Every November 11th, I meet veterans who seem hard-pressed to place a series of qualifiers on their military service. “I was once in the military, but I only served for a couple years.” Or, “I was in the military, but I only served in the reserves, not on active duty.” Or, “Yes I served, but I never deployed.”
They all have one thing in common: a reticence to share their military story. They speak as if their story must be discounted in some way—or else, they might somehow steal valor away from the “real” veterans with long and distinguished careers. It shouldn’t be that way.
All veterans who served honorably answered their country’s call to serve. All veterans ought to be proud of their service. And indeed, all veterans have a story to tell.
Of course, those who went above and beyond for our country deserve special recognition. There are some veterans who served over 20 years on active duty, served multiple deployments to combat zones, or suffered life-altering injuries. Those veterans gave more than the rest of us, and they ought to be saluted by us all.
But for those who don’t have the same decorated record, you’re still a veteran and your story matters too.
Now more than ever, the next generation needs to hear from you. Sharing your story about how even a brief stint in the Armed Forces made a difference in your life can have a profound impact on potential recruits considering military service. The lessons that you learned and the patriotism that you displayed are exactly what America’s youth needs to hear.
The truth is that most young recruits in the military will have normal careers, but normal is still exceptional. Many will serve for just a single contract. Some reservists might not be called to active duty. And most won’t have some extraordinary story of bravery on the battlefield. And yet, such a record can still leave a profound impact on our military and the life of the recruit.
This is particularly true today as we are in a historic recruitment crisis. Every branch of the Armed Forces desperately needs more volunteers, regardless of how long those service members ultimately stay in the military. In fact, military recruitment is at its lowest point since the advent of the All-Volunteer Force 50 years ago.
If veterans disqualify themselves and hold back their story, the crisis only worsens. Data shows that young recruits join the military mainly due to personal interaction with veterans. Nearly 80% of those recently recruited into the military have a relative who also served. Hearing stories from family members and close friends who served inspires recruits who might not otherwise consider enlisting.
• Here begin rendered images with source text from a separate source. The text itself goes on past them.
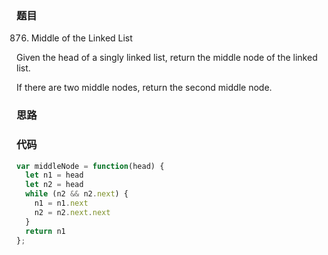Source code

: ### 题目
876. Middle of the Linked List

Given the head of a singly linked list, return the middle node of the linked list.

If there are two middle nodes, return the second middle node.

### 思路

### 代码
```javascript
var middleNode = function(head) {
  let n1 = head
  let n2 = head
  while (n2 && n2.next) {
    n1 = n1.next
    n2 = n2.next.next
  }
  return n1
};
```
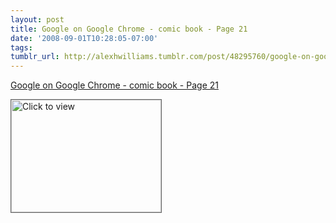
 ```yaml
---
layout: post
title: Google on Google Chrome - comic book - Page 21
date: '2008-09-01T10:28:05-07:00'
tags: 
tumblr_url: http://alexhwilliams.tumblr.com/post/48295760/google-on-google-chrome-comic-book-page-21
---
```

<a href="https://www.iterasi.net/OpenViewer.aspx?sqrlitid=G4PqLveZuEyw0td8fSzo6g">Google on Google Chrome - comic book - Page 21</a><br/><p><a href="https://www.iterasi.net/OpenViewer.aspx?sqrlitid=G4PqLveZuEyw0td8fSzo6g" target="_blank"> <img src="http://AssetHost01a.iterasi.net/ec2eb670e447/94d5ad32ba6b/ff6f9e86baa1/bd7db367a3b8/b97e09ea-046b-48da-9822-ce4aa9c4af1a/thumbnail.jpg???20080901172835???Rot6oMstJ/fNS0EPEED1TwxseFSt7XLWsEjwOW4MqPiwmxpx7abpGUthZSXNhy+vtu6nUl9c+yvWW6rUIIQnTwCQDLvIEPPiVTu8W52EnBBFSV9K9W9YO39NOku+u9sh3cRbYuaEL6s+ZwUE1MwtaWNA4lYtJnaVLto/NghhNZ4=" width="240" height="180" style="border:solid 1px #666" alt="Click to view"/></a></p>
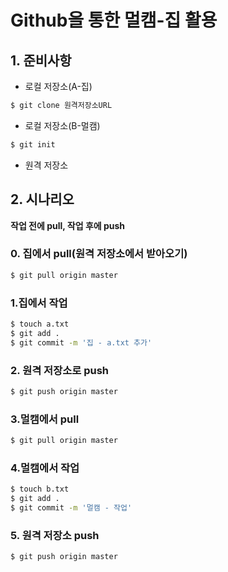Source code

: # Github을 통한 멀캠-집 활용

## 1. 준비사항

* 로컬 저장소(A-집)

```bash
$ git clone 원격저장소URL
```



* 로컬 저장소(B-멀캠)

```bash
$ git init
```



* 원격 저장소

## 2. 시나리오

**작업 전에 pull, 작업 후에 push**

### 0. 집에서 pull(원격 저장소에서 받아오기)

```bash
$ git pull origin master
```



### 1.집에서 작업

```bash
$ touch a.txt
$ git add .
$ git commit -m '집 - a.txt 추가'
```

### 2. 원격 저장소로 push

```bash
$ git push origin master
```

### 3.멀캠에서 pull

```bash
$ git pull origin master
```

### 4.멀캠에서 작업

```bash
$ touch b.txt
$ git add .
$ git commit -m '멀캠 - 작업'
```

### 5. 원격 저장소 push

```bash
$ git push origin master
```

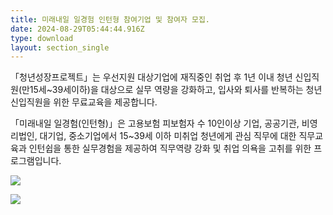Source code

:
 ```yaml
---
title: 미래내일 일경험 인턴형 참여기업 및 참여자 모집.
date: 2024-08-29T05:44:44.916Z
type: download
layout: section_single
---
```

<!--StartFragment-->

「청년성장프로젝트」는 우선지원 대상기업에 재직중인 취업 후 1년 이내 청년 신입직원(만15세~39세이하)을 대상으로 실무 역량을 강화하고, 입사와 퇴사를 반복하는 청년 신입직원을 위한 무료교육을 제공합니다.

「미래내일 일경험(인턴형)」은 고용보험 피보험자 수 10인이상 기업, 공공기관, 비영리법인, 대기업, 중소기업에서 15~39세 이하 미취업 청년에게 관심 직무에 대한 직무교육과 인턴쉽을 통한 실무경험을 제공하여 직무역량 강화 및 취업 의욕을 고취를 위한 프로그램입니다.

<!--EndFragment-->

![](/uploads/1.-미래내일-일경험-인턴형-참여기업-원페이퍼.png)

![](/uploads/2.-미래내일-일경험-인턴형-참여자-원페이퍼.png)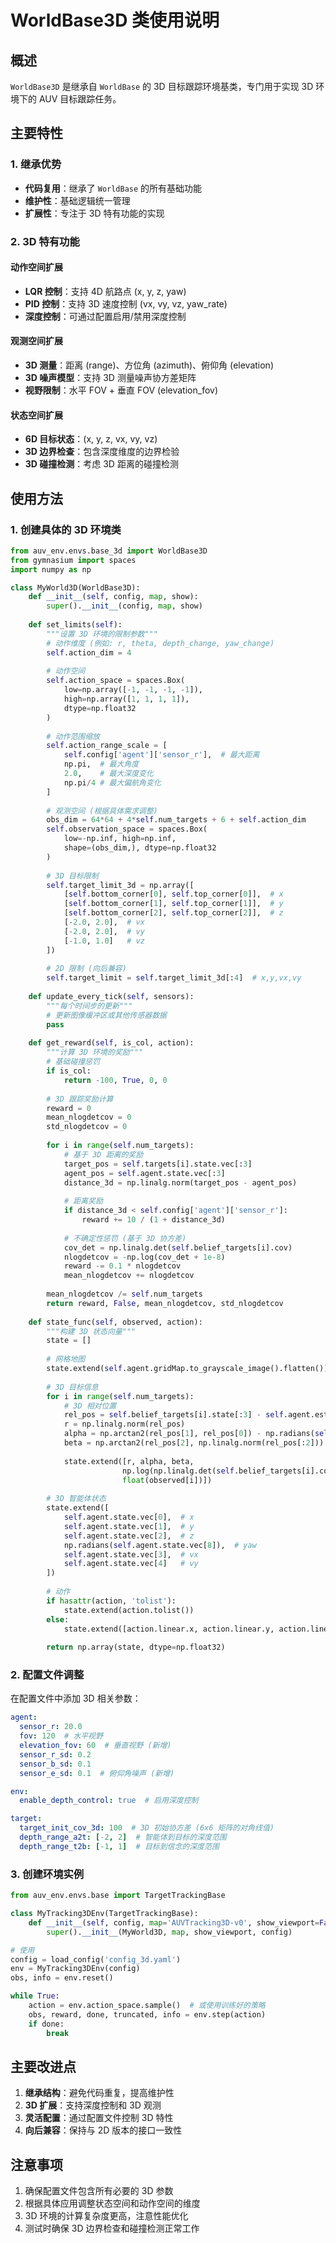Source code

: # WorldBase3D 类使用说明

## 概述

`WorldBase3D` 是继承自 `WorldBase` 的 3D 目标跟踪环境基类，专门用于实现 3D 环境下的 AUV 目标跟踪任务。

## 主要特性

### 1. 继承优势
- **代码复用**：继承了 `WorldBase` 的所有基础功能
- **维护性**：基础逻辑统一管理
- **扩展性**：专注于 3D 特有功能的实现

### 2. 3D 特有功能

#### 动作空间扩展
- **LQR 控制**：支持 4D 航路点 (x, y, z, yaw)
- **PID 控制**：支持 3D 速度控制 (vx, vy, vz, yaw_rate)
- **深度控制**：可通过配置启用/禁用深度控制

#### 观测空间扩展
- **3D 测量**：距离 (range)、方位角 (azimuth)、俯仰角 (elevation)
- **3D 噪声模型**：支持 3D 测量噪声协方差矩阵
- **视野限制**：水平 FOV + 垂直 FOV (elevation_fov)

#### 状态空间扩展
- **6D 目标状态**：(x, y, z, vx, vy, vz)
- **3D 边界检查**：包含深度维度的边界检验
- **3D 碰撞检测**：考虑 3D 距离的碰撞检测

## 使用方法

### 1. 创建具体的 3D 环境类

```python
from auv_env.envs.base_3d import WorldBase3D
from gymnasium import spaces
import numpy as np

class MyWorld3D(WorldBase3D):
    def __init__(self, config, map, show):
        super().__init__(config, map, show)
    
    def set_limits(self):
        """设置 3D 环境的限制参数"""
        # 动作维度 (例如: r, theta, depth_change, yaw_change)
        self.action_dim = 4
        
        # 动作空间
        self.action_space = spaces.Box(
            low=np.array([-1, -1, -1, -1]), 
            high=np.array([1, 1, 1, 1]), 
            dtype=np.float32
        )
        
        # 动作范围缩放
        self.action_range_scale = [
            self.config['agent']['sensor_r'],  # 最大距离
            np.pi,  # 最大角度
            2.0,    # 最大深度变化
            np.pi/4 # 最大偏航角变化
        ]
        
        # 观测空间 (根据具体需求调整)
        obs_dim = 64*64 + 4*self.num_targets + 6 + self.action_dim
        self.observation_space = spaces.Box(
            low=-np.inf, high=np.inf, 
            shape=(obs_dim,), dtype=np.float32
        )
        
        # 3D 目标限制
        self.target_limit_3d = np.array([
            [self.bottom_corner[0], self.top_corner[0]],  # x
            [self.bottom_corner[1], self.top_corner[1]],  # y  
            [self.bottom_corner[2], self.top_corner[2]],  # z
            [-2.0, 2.0],  # vx
            [-2.0, 2.0],  # vy
            [-1.0, 1.0]   # vz
        ])
        
        # 2D 限制 (向后兼容)
        self.target_limit = self.target_limit_3d[:4]  # x,y,vx,vy
    
    def update_every_tick(self, sensors):
        """每个时间步的更新"""
        # 更新图像缓冲区或其他传感器数据
        pass
    
    def get_reward(self, is_col, action):
        """计算 3D 环境的奖励"""
        # 基础碰撞惩罚
        if is_col:
            return -100, True, 0, 0
        
        # 3D 跟踪奖励计算
        reward = 0
        mean_nlogdetcov = 0
        std_nlogdetcov = 0
        
        for i in range(self.num_targets):
            # 基于 3D 距离的奖励
            target_pos = self.targets[i].state.vec[:3]
            agent_pos = self.agent.state.vec[:3]
            distance_3d = np.linalg.norm(target_pos - agent_pos)
            
            # 距离奖励
            if distance_3d < self.config['agent']['sensor_r']:
                reward += 10 / (1 + distance_3d)
            
            # 不确定性惩罚 (基于 3D 协方差)
            cov_det = np.linalg.det(self.belief_targets[i].cov)
            nlogdetcov = -np.log(cov_det + 1e-8)
            reward -= 0.1 * nlogdetcov
            mean_nlogdetcov += nlogdetcov
        
        mean_nlogdetcov /= self.num_targets
        return reward, False, mean_nlogdetcov, std_nlogdetcov
    
    def state_func(self, observed, action):
        """构建 3D 状态向量"""
        state = []
        
        # 网格地图
        state.extend(self.agent.gridMap.to_grayscale_image().flatten())
        
        # 3D 目标信息
        for i in range(self.num_targets):
            # 3D 相对位置
            rel_pos = self.belief_targets[i].state[:3] - self.agent.est_state.vec[:3]
            r = np.linalg.norm(rel_pos)
            alpha = np.arctan2(rel_pos[1], rel_pos[0]) - np.radians(self.agent.est_state.vec[8])
            beta = np.arctan2(rel_pos[2], np.linalg.norm(rel_pos[:2]))
            
            state.extend([r, alpha, beta, 
                         np.log(np.linalg.det(self.belief_targets[i].cov) + 1e-8),
                         float(observed[i])])
        
        # 3D 智能体状态
        state.extend([
            self.agent.state.vec[0],  # x
            self.agent.state.vec[1],  # y  
            self.agent.state.vec[2],  # z
            np.radians(self.agent.state.vec[8]),  # yaw
            self.agent.state.vec[3],  # vx
            self.agent.state.vec[4]   # vy
        ])
        
        # 动作
        if hasattr(action, 'tolist'):
            state.extend(action.tolist())
        else:
            state.extend([action.linear.x, action.linear.y, action.linear.z, action.angular.z])
        
        return np.array(state, dtype=np.float32)
```

### 2. 配置文件调整

在配置文件中添加 3D 相关参数：

```yaml
agent:
  sensor_r: 20.0
  fov: 120  # 水平视野
  elevation_fov: 60  # 垂直视野 (新增)
  sensor_r_sd: 0.2
  sensor_b_sd: 0.1
  sensor_e_sd: 0.1  # 俯仰角噪声 (新增)

env:
  enable_depth_control: true  # 启用深度控制

target:
  target_init_cov_3d: 100  # 3D 初始协方差 (6x6 矩阵的对角线值)
  depth_range_a2t: [-2, 2]  # 智能体到目标的深度范围
  depth_range_t2b: [-1, 1]  # 目标到信念的深度范围
```

### 3. 创建环境实例

```python
from auv_env.envs.base import TargetTrackingBase

class MyTracking3DEnv(TargetTrackingBase):
    def __init__(self, config, map='AUVTracking3D-v0', show_viewport=False):
        super().__init__(MyWorld3D, map, show_viewport, config)

# 使用
config = load_config('config_3d.yaml')
env = MyTracking3DEnv(config)
obs, info = env.reset()

while True:
    action = env.action_space.sample()  # 或使用训练好的策略
    obs, reward, done, truncated, info = env.step(action)
    if done:
        break
```

## 主要改进点

1. **继承结构**：避免代码重复，提高维护性
2. **3D 扩展**：支持深度控制和 3D 观测
3. **灵活配置**：通过配置文件控制 3D 特性
4. **向后兼容**：保持与 2D 版本的接口一致性

## 注意事项

1. 确保配置文件包含所有必要的 3D 参数
2. 根据具体应用调整状态空间和动作空间的维度
3. 3D 环境的计算复杂度更高，注意性能优化
4. 测试时确保 3D 边界检查和碰撞检测正常工作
That’s why it’s even more important that all veterans, regardless of their time in service, proudly share their experiences. As entertaining as they may be, the best “Be All You Can Be” Army ads will never wield as much influence as a veteran’s personal story.
These stories can reassure young people that enlistment doesn’t mean they are “signing their life away.” A conversation with a veteran who had a brief but meaningful experience in the military will show that any contribution in uniform can make a difference. And these stories can convey to young people that the military indeed offers them something they are searching for – discipline, purpose, adventure, a calling, and self-improvement. They need to hear that all service contributes to a safe, strong, and free America.
Beyond the military’s recruiting crisis, the values and life lessons that veterans glean from military service, however short it may have been, are precisely what we need more of in our society. The national moment that we’re in today calls for every veteran’s story—including yours.